--- TASK INPUT Enclosed Below ---

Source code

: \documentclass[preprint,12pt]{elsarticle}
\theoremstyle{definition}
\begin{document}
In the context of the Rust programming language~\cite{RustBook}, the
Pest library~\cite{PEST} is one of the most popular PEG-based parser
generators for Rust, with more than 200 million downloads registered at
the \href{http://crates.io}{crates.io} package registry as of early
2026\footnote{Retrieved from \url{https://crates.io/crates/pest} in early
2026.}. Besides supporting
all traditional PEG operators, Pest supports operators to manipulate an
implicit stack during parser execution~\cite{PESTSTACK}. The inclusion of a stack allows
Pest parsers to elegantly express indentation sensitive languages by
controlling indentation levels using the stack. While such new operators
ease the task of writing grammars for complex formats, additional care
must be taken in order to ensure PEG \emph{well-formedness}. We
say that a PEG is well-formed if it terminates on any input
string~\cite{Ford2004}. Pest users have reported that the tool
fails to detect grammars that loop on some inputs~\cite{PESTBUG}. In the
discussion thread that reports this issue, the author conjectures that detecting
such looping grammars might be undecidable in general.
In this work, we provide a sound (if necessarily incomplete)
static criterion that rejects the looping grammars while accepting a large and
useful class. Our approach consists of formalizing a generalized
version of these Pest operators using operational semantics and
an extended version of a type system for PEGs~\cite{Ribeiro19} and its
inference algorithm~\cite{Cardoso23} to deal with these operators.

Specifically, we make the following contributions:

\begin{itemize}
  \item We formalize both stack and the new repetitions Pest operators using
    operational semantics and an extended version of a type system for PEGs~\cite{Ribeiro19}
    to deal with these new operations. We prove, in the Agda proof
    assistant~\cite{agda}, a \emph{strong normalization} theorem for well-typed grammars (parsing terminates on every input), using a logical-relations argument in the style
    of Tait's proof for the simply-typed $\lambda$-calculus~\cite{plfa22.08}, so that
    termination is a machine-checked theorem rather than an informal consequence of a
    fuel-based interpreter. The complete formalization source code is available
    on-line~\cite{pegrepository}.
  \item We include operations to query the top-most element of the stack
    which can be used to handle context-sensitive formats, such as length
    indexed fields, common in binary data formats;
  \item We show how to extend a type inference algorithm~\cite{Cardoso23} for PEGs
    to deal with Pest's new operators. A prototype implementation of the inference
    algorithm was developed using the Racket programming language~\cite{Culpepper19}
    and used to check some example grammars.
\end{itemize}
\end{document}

--- End of Enclosed TASK INPUT ---
--- TASK INPUT Enclosed Below ---

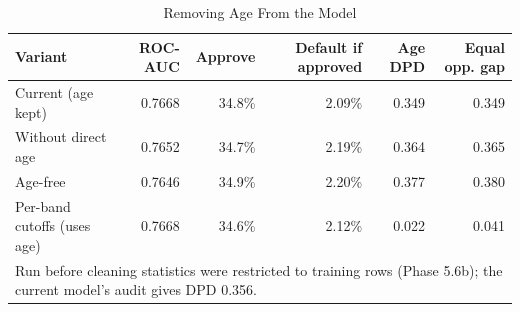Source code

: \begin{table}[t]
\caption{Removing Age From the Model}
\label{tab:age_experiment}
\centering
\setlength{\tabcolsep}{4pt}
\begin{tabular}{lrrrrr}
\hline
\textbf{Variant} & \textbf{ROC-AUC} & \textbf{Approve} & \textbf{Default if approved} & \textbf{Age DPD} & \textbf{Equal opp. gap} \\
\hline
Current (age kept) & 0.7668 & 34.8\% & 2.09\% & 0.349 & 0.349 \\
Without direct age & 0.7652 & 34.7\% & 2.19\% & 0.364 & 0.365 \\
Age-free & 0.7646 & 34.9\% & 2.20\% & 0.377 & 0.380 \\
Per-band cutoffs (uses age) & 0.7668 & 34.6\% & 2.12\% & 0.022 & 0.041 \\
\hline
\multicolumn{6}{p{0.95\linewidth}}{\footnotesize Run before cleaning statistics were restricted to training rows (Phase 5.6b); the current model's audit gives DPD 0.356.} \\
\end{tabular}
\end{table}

--- End of Enclosed TASK INPUT ---

WHAT TO WORK ON ▸ Taking the records above, retype every line from the one with "In the context" down to the one with "static criterion that", exactly and with nothing else.

OUTPUT ▸
In the context of the Rust programming language~\cite{RustBook}, the
Pest library~\cite{PEST} is one of the most popular PEG-based parser
generators for Rust, with more than 200 million downloads registered at
the \href{http://crates.io}{crates.io} package registry as of early
2026\footnote{Retrieved from \url{https://crates.io/crates/pest} in early
2026.}. Besides supporting
all traditional PEG operators, Pest supports operators to manipulate an
implicit stack during parser execution~\cite{PESTSTACK}. The inclusion of a stack allows
Pest parsers to elegantly express indentation sensitive languages by
controlling indentation levels using the stack. While such new operators
ease the task of writing grammars for complex formats, additional care
must be taken in order to ensure PEG \emph{well-formedness}. We
say that a PEG is well-formed if it terminates on any input
string~\cite{Ford2004}. Pest users have reported that the tool
fails to detect grammars that loop on some inputs~\cite{PESTBUG}. In the
discussion thread that reports this issue, the author conjectures that detecting
such looping grammars might be undecidable in general.
In this work, we provide a sound (if necessarily incomplete)
static criterion that rejects the looping grammars while accepting a large and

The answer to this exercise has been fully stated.